Test Coverage Reporting on Oracle 10g

February 17, 2009

In a previous post, I mentioned that my colleague Eduardo Morelli and I had made an effort to bring some of the standard quality tools from the software development world (automated tests, and test coverage reporting) over to the RDBMS world. In that post, I went into some detail on FIT4DBs, our automated unit testing framework. Now I’d like to reveal some of the secrets to our Oracle test coverage reporting tool, called OracleTC.

Test Coverage Reporting

OracleTC was more or less modeled on the Cobertura test coverage tool that we are using for our Java code. The basic idea of any tool like this is to perform the following steps:

  1. Somehow wrap your normal code (via an interceptor, a decorator, or some other pattern, usually in as unobtrusive was as possible) with some special code that can observe what is being executed
  2. Execute your suite of tests
  3. Collect statistics regarding the number of lines/paths/functions executed during your test
  4. Generate a report comparing the executed code to the total set of code that SHOULD have (or at least could have) been executed during your tests

The result is what we call the “code coverage” of your test suite. For example, if you are measuring at the level of functions, and your suite executes 15 out of 20 possible functions, your test suite “covers” 75% of your total number of functions. Ideally, you want to be more finer-grained than that. Just because a function has been executed once, it doesn’t mean it’s been fully tested. A good test suite should cover all possible variations on the outcome of a method or function, including edge cases (errors, exceptions, unusual inputs and so on). So, many test coverage suites report on the line, or statement coverage (did your tests execute every single statement in the function?).

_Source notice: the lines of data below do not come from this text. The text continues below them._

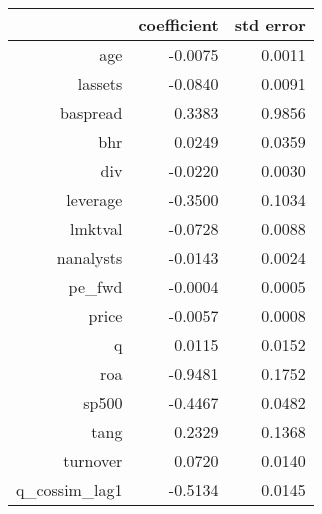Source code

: \begin{table}[ht]
\centering
\begin{tabular}{rrr}
  \hline
 & coefficient & std error \\ 
  \hline
age & -0.0075 & 0.0011 \\ 
  lassets & -0.0840 & 0.0091 \\ 
  baspread & 0.3383 & 0.9856 \\ 
  bhr & 0.0249 & 0.0359 \\ 
  div & -0.0220 & 0.0030 \\ 
  leverage & -0.3500 & 0.1034 \\ 
  lmktval & -0.0728 & 0.0088 \\ 
  nanalysts & -0.0143 & 0.0024 \\ 
  pe\_fwd & -0.0004 & 0.0005 \\ 
  price & -0.0057 & 0.0008 \\ 
  q & 0.0115 & 0.0152 \\ 
  roa & -0.9481 & 0.1752 \\ 
  sp500 & -0.4467 & 0.0482 \\ 
  tang & 0.2329 & 0.1368 \\ 
  turnover & 0.0720 & 0.0140 \\ 
  q\_cossim\_lag1 & -0.5134 & 0.0145 \\ 
   \hline
\end{tabular}
\end{table}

The more sophisticated ones will actually try to capture path coverage, which is even more comprehensive than line coverage. For example, imagine you have the following code:

myObj = new Obj()
if (a == true) {
 myObj = null
}
if (b = true) {
 myObj.doSomethingInteresting()
}

In the above example, we could get 100% line coverage by running one test with a=true and b=false, and another with a=false and b=true. Does that mean we’ve tested everything? No. Unfortunately, we’ve missed the rather unfortunate case of when both a and b are true, which would be a disaster.

Observing Tests in Oracle

Anyway, back to OracleTC. We wanted to see if we were covering all our bases with our automated tests. To do this, we had to find a solution for the first step above: how could we slip in some code to actually observe what was going on inside Oracle? The usual solution to this problem, when you don’t have access to the guts of your system, is to write some sort of “pre-compiler” that modifies your code (in this case, the stored procedures and triggers and such) to add some sort of tracing to the works (INSERT INTO ORACLETC_TRACE (PROCNAME, START_TIME, END_TIME, PARAMS) VALUES (blah blah…)). This can be pretty intrusive, and will probably only get you as far as procedure-level coverage reporting. It’s more work than we were ready to put into the tool, and I would rather throw in the towel than go through that.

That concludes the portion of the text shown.